Dr. Young: Osteoporosis  

“Disease or should we say Dis-ease names like cancer, diabetes and osteoporosis are misleading and misinform patients about dis-ease prevention. There is a curious tendency in conventional medicine to name a set of symptoms a disease. I was recently at a compounding pharmacy having my bone mineral density measured to update my health stats. I spotted a poster touting a new drug for osteoporosis. It was written by a drug company and it said exactly this: ‘Osteoporosis is a disease that causes weak and fragile bones.’ Then, the poster went on to say that you need a particular drug to counteract this ‘disease.’ Yet the language is all backwards. Osteoporosis isn’t a disease that causes weak bones, osteoporosis is the name given to a diagnosis of weak bones. In other words, the weak bones are the result of excess acidity, and then the diagnosis of osteoporosis followed.

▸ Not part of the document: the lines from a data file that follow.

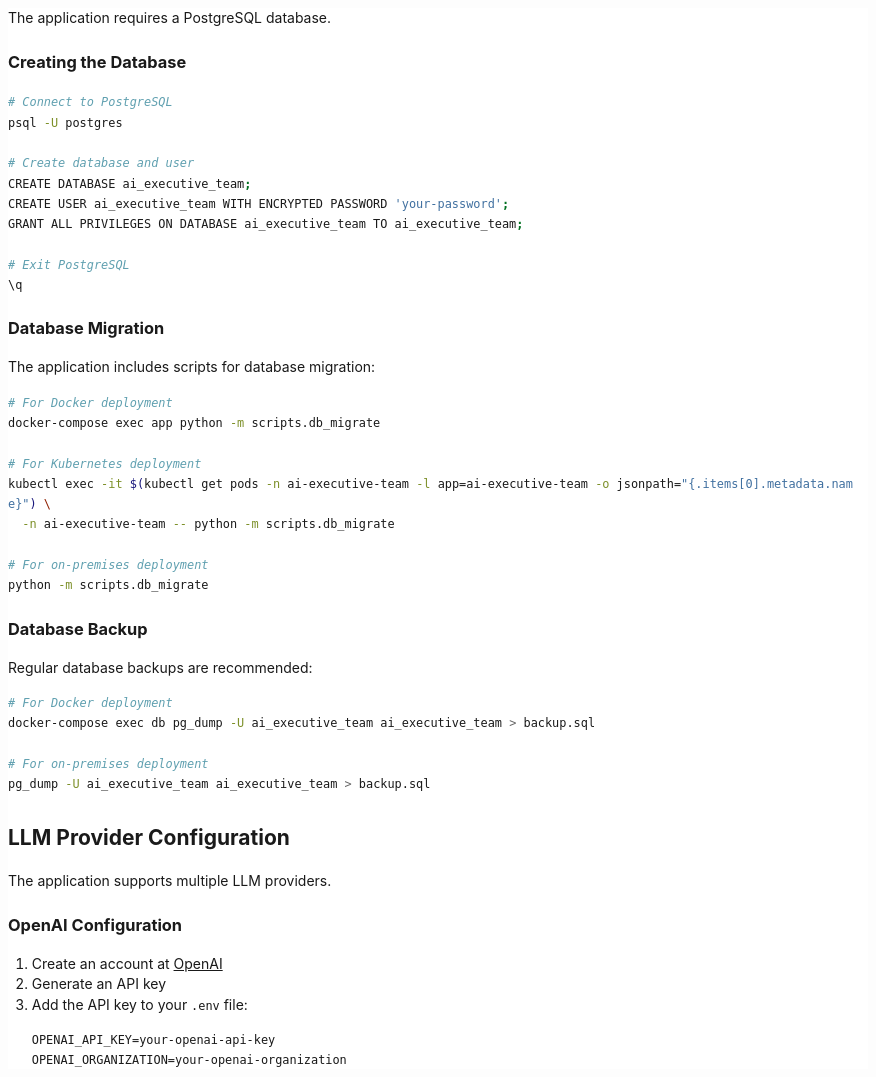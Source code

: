 The application requires a PostgreSQL database.

### Creating the Database

```bash
# Connect to PostgreSQL
psql -U postgres

# Create database and user
CREATE DATABASE ai_executive_team;
CREATE USER ai_executive_team WITH ENCRYPTED PASSWORD 'your-password';
GRANT ALL PRIVILEGES ON DATABASE ai_executive_team TO ai_executive_team;

# Exit PostgreSQL
\q
```

### Database Migration

The application includes scripts for database migration:

```bash
# For Docker deployment
docker-compose exec app python -m scripts.db_migrate

# For Kubernetes deployment
kubectl exec -it $(kubectl get pods -n ai-executive-team -l app=ai-executive-team -o jsonpath="{.items[0].metadata.name}") \
  -n ai-executive-team -- python -m scripts.db_migrate

# For on-premises deployment
python -m scripts.db_migrate
```

### Database Backup

Regular database backups are recommended:

```bash
# For Docker deployment
docker-compose exec db pg_dump -U ai_executive_team ai_executive_team > backup.sql

# For on-premises deployment
pg_dump -U ai_executive_team ai_executive_team > backup.sql
```

## LLM Provider Configuration

The application supports multiple LLM providers.

### OpenAI Configuration

1. Create an account at [OpenAI](https://platform.openai.com/)
2. Generate an API key
3. Add the API key to your `.env` file:
   ```
   OPENAI_API_KEY=your-openai-api-key
   OPENAI_ORGANIZATION=your-openai-organization
   ```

The drug poster makes it sound like osteoporosis strikes first, and then you get weak bones. The cause and effect is all backwards. And that’s how drug companies want people to think about diseases and symptoms: first you ‘get’ the dis-ease, and then you are ‘diagnosed’ just in time to take a new drug for the rest of your life.

But it’s all an illuision. There is no such disease as osteoporosis. It’s just a made-up name given to a pattern of symptoms that indicates you are over-acid which causes your bones to become fragile.